YOUR GOAL: Exact copies of the lines from the start of the records through the line with "close as you'll" are what the answer must hold; pictures are not part of it.

(AVAILABLE RECORDS begins)

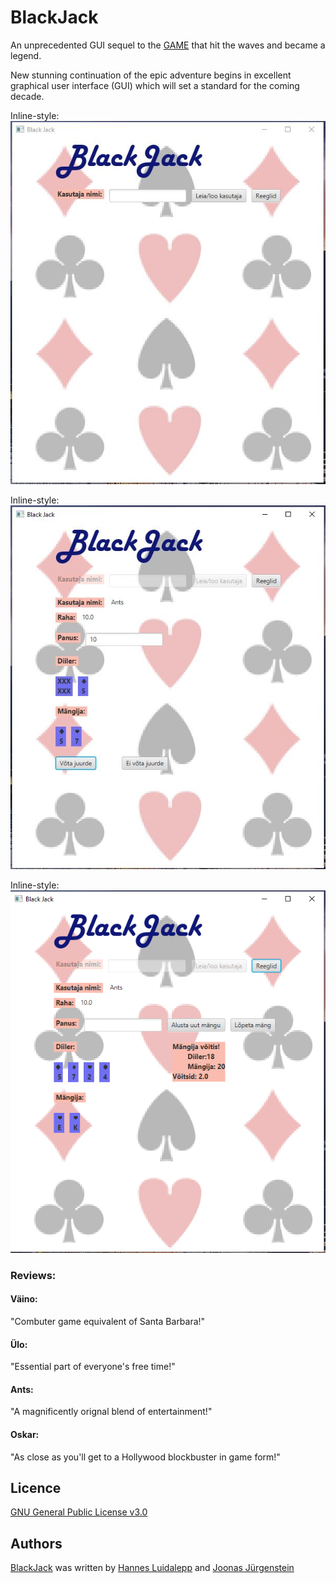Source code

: # BlackJack

An unprecedented GUI sequel to the [GAME](https://github.com/luidale/commandLineBlackJack) that hit the waves and became a legend.

New stunning  continuation of the epic adventure begins in excellent graphical user interface (GUI) which will set a standard for the coming decade. 

Inline-style: 
![alt text](https://github.com/luidale/BlackJack/raw/master/figures/fig1.JPG "Pilt 1")

Inline-style: 
![alt text](https://github.com/luidale/BlackJack/raw/master/figures/fig2.JPG "Pilt 2")

Inline-style: 
![alt text](https://github.com/luidale/BlackJack/raw/master/figures/fig3.PNG "Pilt 3")


### Reviews:

#### Väino:
"Combuter game equivalent of Santa Barbara!"

#### Ülo:
"Essential part of everyone's free time!"

#### Ants:
"A magnificently orignal blend of entertainment!"

#### Oskar:
"As close as you'll get to a Hollywood blockbuster in game form!"




Licence
-------
[GNU General Public License v3.0 ](https://github.com/luidale/BlackJack/blob/master/LICENSE)

Authors
-------
[BlackJack](https://github.com/luidale/BlackJack) was written by [Hannes Luidalepp](luidale@gmail.com) and [Joonas Jürgenstein]()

(AVAILABLE RECORDS ends)

TASK RESULT:
Source code

: # BlackJack

An unprecedented GUI sequel to the [GAME](https://github.com/luidale/commandLineBlackJack) that hit the waves and became a legend.

New stunning  continuation of the epic adventure begins in excellent graphical user interface (GUI) which will set a standard for the coming decade. 

Inline-style: 
![alt text](https://github.com/luidale/BlackJack/raw/master/figures/fig1.JPG "Pilt 1")

Inline-style: 
![alt text](https://github.com/luidale/BlackJack/raw/master/figures/fig2.JPG "Pilt 2")

Inline-style: 
![alt text](https://github.com/luidale/BlackJack/raw/master/figures/fig3.PNG "Pilt 3")


### Reviews:

#### Väino:
"Combuter game equivalent of Santa Barbara!"

#### Ülo:
"Essential part of everyone's free time!"

#### Ants:
"A magnificently orignal blend of entertainment!"

#### Oskar:
"As close as you'll get to a Hollywood blockbuster in game form!"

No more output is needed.